Start of DATA SHOWN

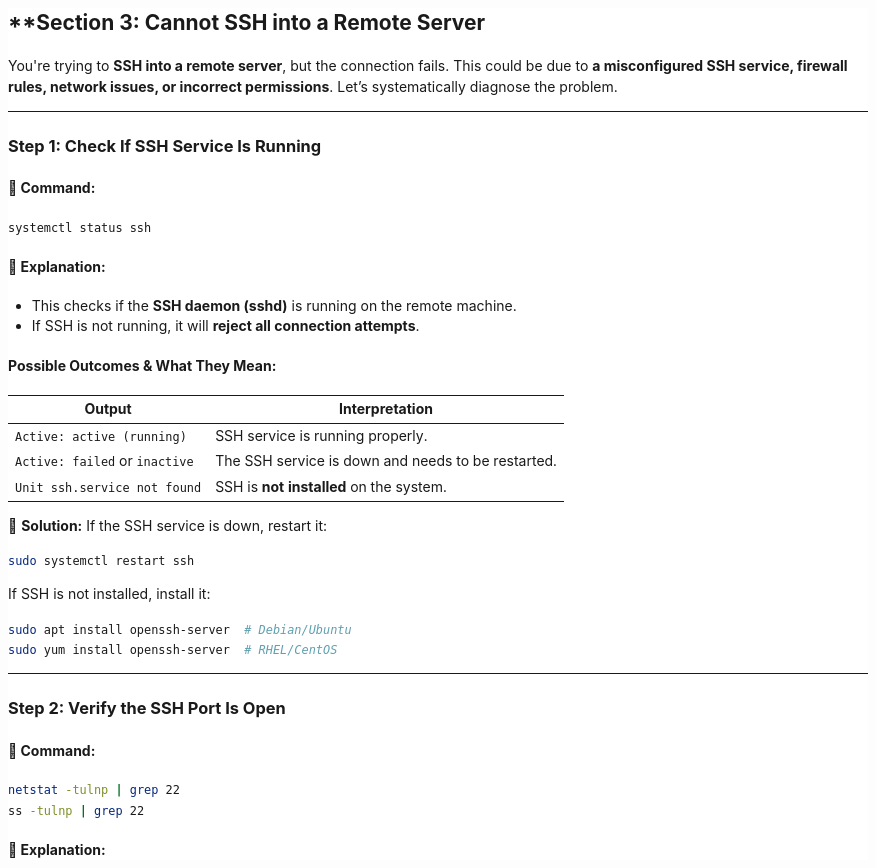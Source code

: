 
## \*\*Section 3: Cannot SSH into a Remote Server

You're trying to **SSH into a remote server**, but the connection fails. This
could be due to **a misconfigured SSH service, firewall rules, network issues,
or incorrect permissions**. Let’s systematically diagnose the problem.

---

### **Step 1: Check If SSH Service Is Running**

#### 🔹 **Command:**

```bash
systemctl status ssh
```

#### 🔹 **Explanation:**

- This checks if the **SSH daemon (sshd)** is running on the remote machine.
- If SSH is not running, it will **reject all connection attempts**.

#### **Possible Outcomes & What They Mean:**

| Output                         | Interpretation                                     |
| ------------------------------ | -------------------------------------------------- |
| `Active: active (running)`     | SSH service is running properly.                   |
| `Active: failed` or `inactive` | The SSH service is down and needs to be restarted. |
| `Unit ssh.service not found`   | SSH is **not installed** on the system.            |

🔹 **Solution:** If the SSH service is down, restart it:

```bash
sudo systemctl restart ssh
```

If SSH is not installed, install it:

```bash
sudo apt install openssh-server  # Debian/Ubuntu
sudo yum install openssh-server  # RHEL/CentOS
```

---

### **Step 2: Verify the SSH Port Is Open**

#### 🔹 **Command:**

```bash
netstat -tulnp | grep 22
ss -tulnp | grep 22
```

#### 🔹 **Explanation:**
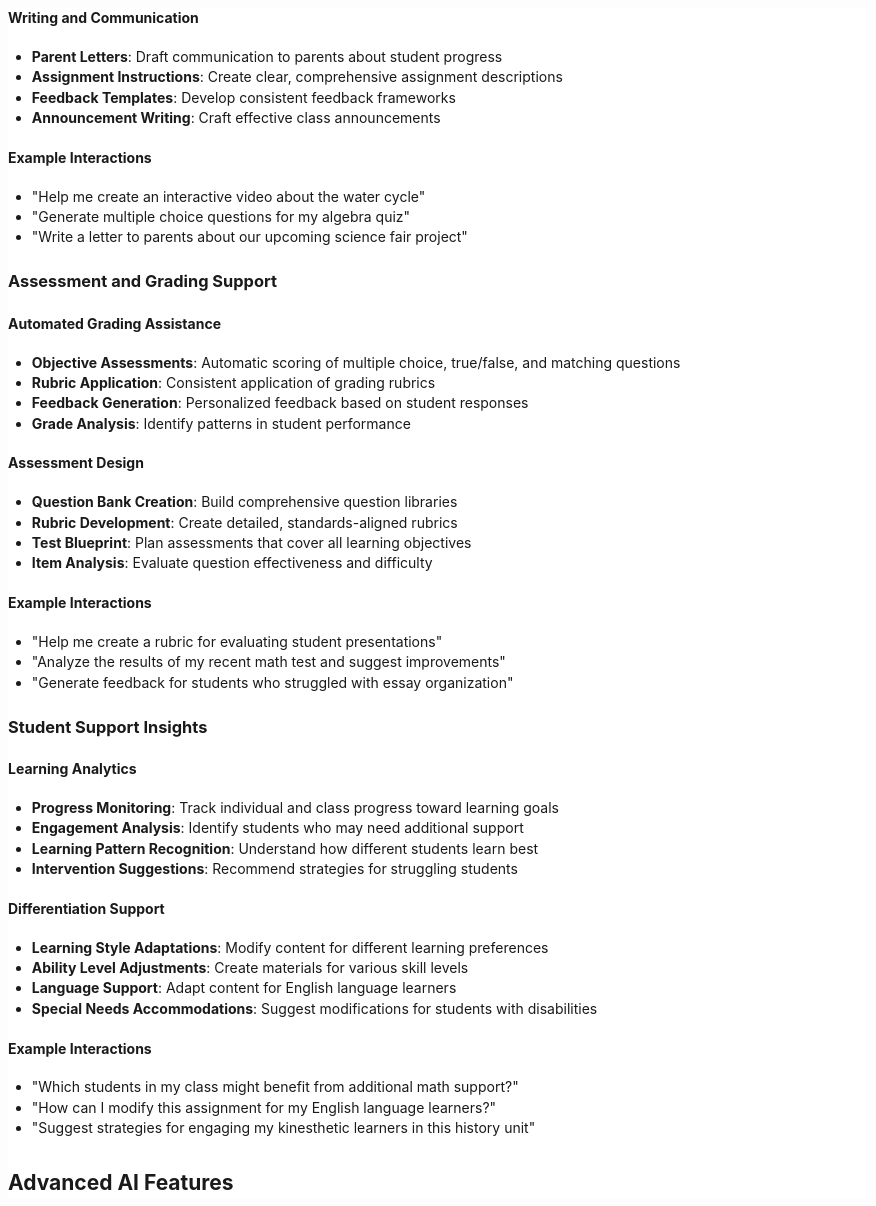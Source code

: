 #### Writing and Communication
- **Parent Letters**: Draft communication to parents about student progress
- **Assignment Instructions**: Create clear, comprehensive assignment descriptions
- **Feedback Templates**: Develop consistent feedback frameworks
- **Announcement Writing**: Craft effective class announcements

#### Example Interactions
- "Help me create an interactive video about the water cycle"
- "Generate multiple choice questions for my algebra quiz"
- "Write a letter to parents about our upcoming science fair project"

### Assessment and Grading Support

#### Automated Grading Assistance
- **Objective Assessments**: Automatic scoring of multiple choice, true/false, and matching questions
- **Rubric Application**: Consistent application of grading rubrics
- **Feedback Generation**: Personalized feedback based on student responses
- **Grade Analysis**: Identify patterns in student performance

#### Assessment Design
- **Question Bank Creation**: Build comprehensive question libraries
- **Rubric Development**: Create detailed, standards-aligned rubrics
- **Test Blueprint**: Plan assessments that cover all learning objectives
- **Item Analysis**: Evaluate question effectiveness and difficulty

#### Example Interactions
- "Help me create a rubric for evaluating student presentations"
- "Analyze the results of my recent math test and suggest improvements"
- "Generate feedback for students who struggled with essay organization"

### Student Support Insights

#### Learning Analytics
- **Progress Monitoring**: Track individual and class progress toward learning goals
- **Engagement Analysis**: Identify students who may need additional support
- **Learning Pattern Recognition**: Understand how different students learn best
- **Intervention Suggestions**: Recommend strategies for struggling students

#### Differentiation Support
- **Learning Style Adaptations**: Modify content for different learning preferences
- **Ability Level Adjustments**: Create materials for various skill levels
- **Language Support**: Adapt content for English language learners
- **Special Needs Accommodations**: Suggest modifications for students with disabilities

#### Example Interactions
- "Which students in my class might benefit from additional math support?"
- "How can I modify this assignment for my English language learners?"
- "Suggest strategies for engaging my kinesthetic learners in this history unit"

## Advanced AI Features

End of DATA SHOWN

PROBLEM →
Pull out each line of the listing that holds the string "Analysis".

YOUR SOLUTION →
- **Grade Analysis**: Identify patterns in student performance
- **Item Analysis**: Evaluate question effectiveness and difficulty
- **Engagement Analysis**: Identify students who may need additional support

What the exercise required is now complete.